A generalization of a geometric distribution. Negative binomial distribution describes the number of successes in a sequence of independent experiments performed until the \(r-\)th failure. Formally, let \(\xi_1,\xi_2,\ldots\) are results of experiments (that is all \(\xi\) are independent and have Bernoulli distribution). \(S_n=\xi_1+\ldots+\xi_n\) is the cumulative sum of \(\xi'\)s that represents the number of successes. The fact that there were \(r\) failures can be written as \(S_n=n-r.\) So, the negative binomial random variables is \[ X=S_\tau, \tau=\min\{n\geq 1:S_n=n-r\} \] (here \(\tau\) is the number of the last experiment, when \(r\)-th failure occured).

Parameters: \(r\) – number of failures after which we stop performing experiments, \(p\) – probability of a success in a single experiment.

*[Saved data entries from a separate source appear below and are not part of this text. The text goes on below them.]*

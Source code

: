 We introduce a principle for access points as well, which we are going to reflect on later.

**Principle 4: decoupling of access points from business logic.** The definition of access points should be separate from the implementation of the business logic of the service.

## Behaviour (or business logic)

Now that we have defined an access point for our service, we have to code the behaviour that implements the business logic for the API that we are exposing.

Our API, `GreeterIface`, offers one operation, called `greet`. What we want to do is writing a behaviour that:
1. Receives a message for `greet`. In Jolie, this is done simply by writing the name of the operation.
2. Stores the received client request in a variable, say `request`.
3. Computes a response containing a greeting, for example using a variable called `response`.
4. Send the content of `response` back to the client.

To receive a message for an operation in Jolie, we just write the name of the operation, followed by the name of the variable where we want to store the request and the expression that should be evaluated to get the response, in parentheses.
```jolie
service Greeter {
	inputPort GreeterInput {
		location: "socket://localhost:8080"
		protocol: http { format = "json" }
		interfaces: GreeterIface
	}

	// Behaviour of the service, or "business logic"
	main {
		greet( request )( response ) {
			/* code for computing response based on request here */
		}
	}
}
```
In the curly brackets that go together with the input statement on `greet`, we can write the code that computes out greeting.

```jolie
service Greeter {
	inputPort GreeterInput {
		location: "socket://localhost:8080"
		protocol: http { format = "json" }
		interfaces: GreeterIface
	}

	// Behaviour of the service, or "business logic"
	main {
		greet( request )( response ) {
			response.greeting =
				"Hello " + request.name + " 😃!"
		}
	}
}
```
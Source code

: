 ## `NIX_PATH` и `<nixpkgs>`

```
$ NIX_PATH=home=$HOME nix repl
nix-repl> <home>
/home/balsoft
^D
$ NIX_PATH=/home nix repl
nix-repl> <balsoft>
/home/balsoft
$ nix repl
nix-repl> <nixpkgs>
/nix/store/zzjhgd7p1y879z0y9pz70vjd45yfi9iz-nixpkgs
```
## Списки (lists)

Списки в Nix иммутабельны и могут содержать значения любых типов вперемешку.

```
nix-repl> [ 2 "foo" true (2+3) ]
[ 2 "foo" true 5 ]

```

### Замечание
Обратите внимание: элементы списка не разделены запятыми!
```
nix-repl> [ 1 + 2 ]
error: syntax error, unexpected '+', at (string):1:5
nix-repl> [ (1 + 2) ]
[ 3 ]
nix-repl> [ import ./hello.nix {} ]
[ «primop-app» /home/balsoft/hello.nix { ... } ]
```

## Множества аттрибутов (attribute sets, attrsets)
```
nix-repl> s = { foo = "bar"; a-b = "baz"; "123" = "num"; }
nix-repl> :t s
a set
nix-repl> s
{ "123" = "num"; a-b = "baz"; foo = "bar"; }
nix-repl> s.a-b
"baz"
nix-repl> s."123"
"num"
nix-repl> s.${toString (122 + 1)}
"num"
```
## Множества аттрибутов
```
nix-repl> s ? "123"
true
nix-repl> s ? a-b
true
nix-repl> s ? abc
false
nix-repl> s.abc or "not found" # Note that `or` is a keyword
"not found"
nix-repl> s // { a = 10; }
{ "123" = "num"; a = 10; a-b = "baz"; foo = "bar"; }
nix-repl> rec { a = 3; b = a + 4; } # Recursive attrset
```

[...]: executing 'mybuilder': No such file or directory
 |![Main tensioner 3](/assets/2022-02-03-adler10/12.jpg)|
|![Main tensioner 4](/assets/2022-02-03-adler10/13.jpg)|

Values: \(\{0,1,2,\ldots\}.\)

Probability mass function: \[ P(X=k)={k+r-1\choose k}p^{k}(1-p)^r, \ k\geq 0. \]

Derivation

The event \(X=k\) means that when the \(r-\)th failure occurd there were exactly \(k\) successes. In particular it means that the process stopeed at \((k+r)\)-th experiment: \[ P(X=k)=P(\tau=k+r, S_{k+r}=k)= \] the last experiment is a failure \[ =P(\xi_{k+r}=0, S_{k+r-1}=k)= \] by independence \[ =(1-p)P(S_{k+r-1}=k)= \] the sum has a binomial distribution \[ =(1-p){k+r-1\choose k}p^{k}(1-p)^(r-1)={k+r-1\choose k}p^{k}(1-p)^r. \]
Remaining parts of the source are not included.